_Collected data_.
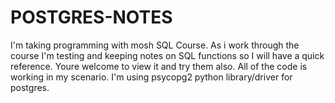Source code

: # POSTGRES-NOTES

I'm taking programming with mosh SQL Course.  As i work through the course I'm testing and keeping notes on SQL functions so I will have a quick reference.
Youre welcome to view it and try them also.  All of the code is working in my scenario.  I'm using psycopg2 python library/driver for postgres.
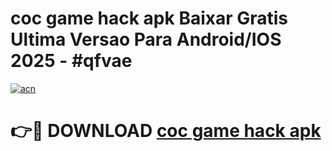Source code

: # coc game hack apk Baixar Gratis Ultima Versao Para Android/IOS 2025 - #qfvae

[![acn](https://github.com/user-attachments/assets/0f9c940e-d8b0-45ae-aac7-cd30a18b3e1c)](https://app.mediaupload.pro/?title=coc_game_hack_apk&ref=19F)

# 👉🔴 DOWNLOAD [coc game hack apk](https://app.mediaupload.pro/?title=coc_game_hack_apk&ref=19F)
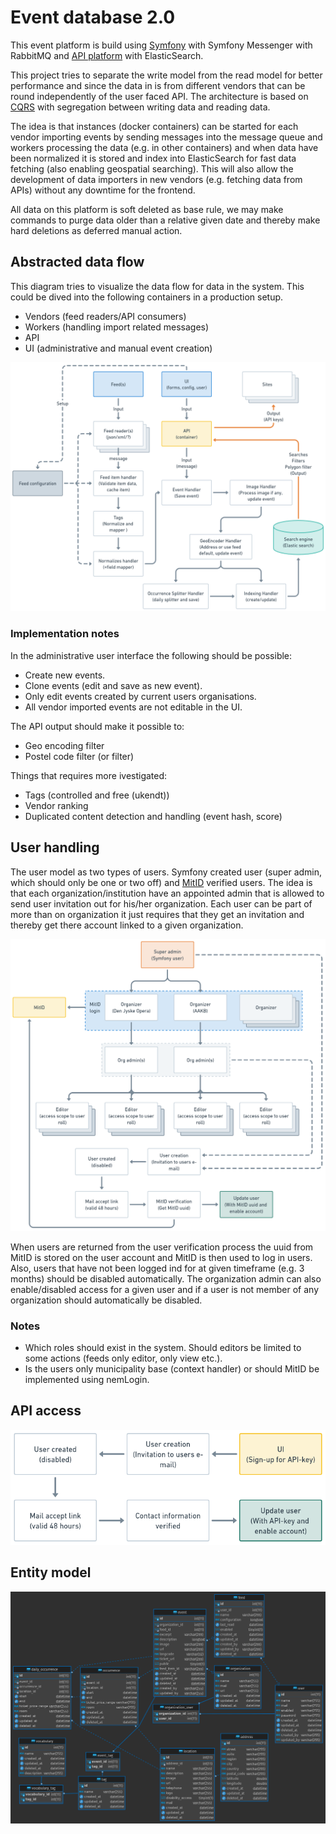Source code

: # Event database 2.0

This event platform is build using [Symfony](https://symfony.com/) with Symfony Messenger with RabbitMQ and
[API platform](https://api-platform.com/) with ElasticSearch.

This project tries to separate the write model from the read model for better performance and since the data in is from
different vendors that can be round independently of the user faced API. The architecture is based on
[CQRS](https://martinfowler.com/bliki/CQRS.html) with segregation between writing data and reading data.

The idea is that instances (docker containers) can be started for each vendor importing events by sending messages into
the message queue and workers processing the data (e.g. in other containers) and when data have been normalized it is
stored and index into ElasticSearch for fast data fetching (also enabling geospatial searching). This will also allow
the development of data importers in new vendors (e.g. fetching data from APIs) without any downtime for the frontend.

All data on this platform is soft deleted as base rule, we may make commands to purge data older than a relative given
date and thereby make hard deletions as deferred manual action.

## Abstracted data flow

This diagram tries to visualize the data flow for data in the system. This could be dived into the following containers
in a production setup.

* Vendors (feed readers/API consumers)
* Workers (handling import related messages)
* API
* UI (administrative and manual event creation)

![System input data flow](./images/data_flow.png)

### Implementation notes

In the administrative user interface the following should be possible:

* Create new events.
* Clone events (edit and save as new event).
* Only edit events created by current users organisations.
* All vendor imported events are not editable in the UI.

The API output should make it possible to:

* Geo encoding filter
* Postel code filter (or filter)

Things that requires more ivestigated:

* Tags (controlled and free (ukendt))
* Vendor ranking
* Duplicated content detection and handling (event hash, score)

## User handling

The user model as two types of users. Symfony created user (super admin, which should only be one or two off) and
[MitID](https://www.mitid.dk/) verified users. The idea is that each organization/institution have an appointed admin
that is allowed to send user invitation out for his/her organization. Each user can be part of more than on organization
it just requires that they get an invitation and thereby get there account linked to a given organization.

![User handling concept](./images/user_handling.png)

When users are returned from the user verification process the uuid from MitID is stored on the user account and MitID
is then used to log in users. Also, users that have not been logged ind for at given timeframe (e.g. 3 months) should
be disabled automatically. The organization admin can also enable/disabled access for a given user and if a user is not
member of any organization should automatically be disabled.

### Notes

* Which roles should exist in the system. Should editors be limited to some actions (feeds only editor, only view etc.).
* Is the users only municipality base (context handler) or should MitID be implemented using nemLogin.

## API access

![Api user creation flow](./images/api_user.png)

## Entity model

![Database entity model](./images/db.png)
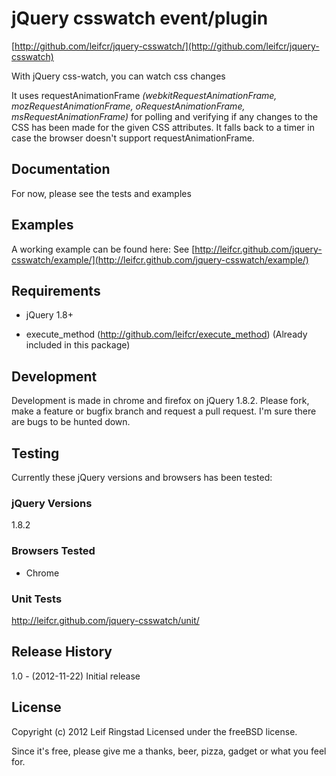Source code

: # jQuery csswatch event/plugin #
[http://github.com/leifcr/jquery-csswatch/](http://github.com/leifcr/jquery-csswatch)

With jQuery css-watch, you can watch css changes

It uses requestAnimationFrame _(webkitRequestAnimationFrame, mozRequestAnimationFrame, oRequestAnimationFrame, msRequestAnimationFrame)_ for polling and verifying if any changes to the CSS has been made for the given CSS attributes. It falls back to a timer in case the browser doesn't support requestAnimationFrame.

## Documentation ##
For now, please see the tests and examples

## Examples ##
A working example can be found here:
See [http://leifcr.github.com/jquery-csswatch/example/](http://leifcr.github.com/jquery-csswatch/example/)

## Requirements ##

* jQuery 1.8+

* execute_method (http://github.com/leifcr/execute_method) (Already included in this package)

## Development ##
Development is made in chrome and firefox on jQuery 1.8.2. Please fork, make a feature or bugfix branch and request a pull request. I'm sure there are bugs to be hunted down.

## Testing ##
Currently these jQuery versions and browsers has been tested:

### jQuery Versions ###
1.8.2

### Browsers Tested ###
* Chrome

### Unit Tests ###
http://leifcr.github.com/jquery-csswatch/unit/

## Release History ##

1.0 - (2012-11-22) Initial release

## License ##
Copyright (c) 2012 Leif Ringstad
Licensed under the freeBSD license.

Since it's free, please give me a thanks, beer, pizza, gadget or what you feel for.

_PROBLEM TO SOLVE_. Find the lines above with the word "given". Copy them out.

_EXPECTED ANSWER_.
All data on this platform is soft deleted as base rule, we may make commands to purge data older than a relative given
it just requires that they get an invitation and thereby get there account linked to a given organization.
is then used to log in users. Also, users that have not been logged ind for at given timeframe (e.g. 3 months) should
be disabled automatically. The organization admin can also enable/disabled access for a given user and if a user is not
It uses requestAnimationFrame _(webkitRequestAnimationFrame, mozRequestAnimationFrame, oRequestAnimationFrame, msRequestAnimationFrame)_ for polling and verifying if any changes to the CSS has been made for the given CSS attributes. It falls back to a timer in case the browser doesn't support requestAnimationFrame.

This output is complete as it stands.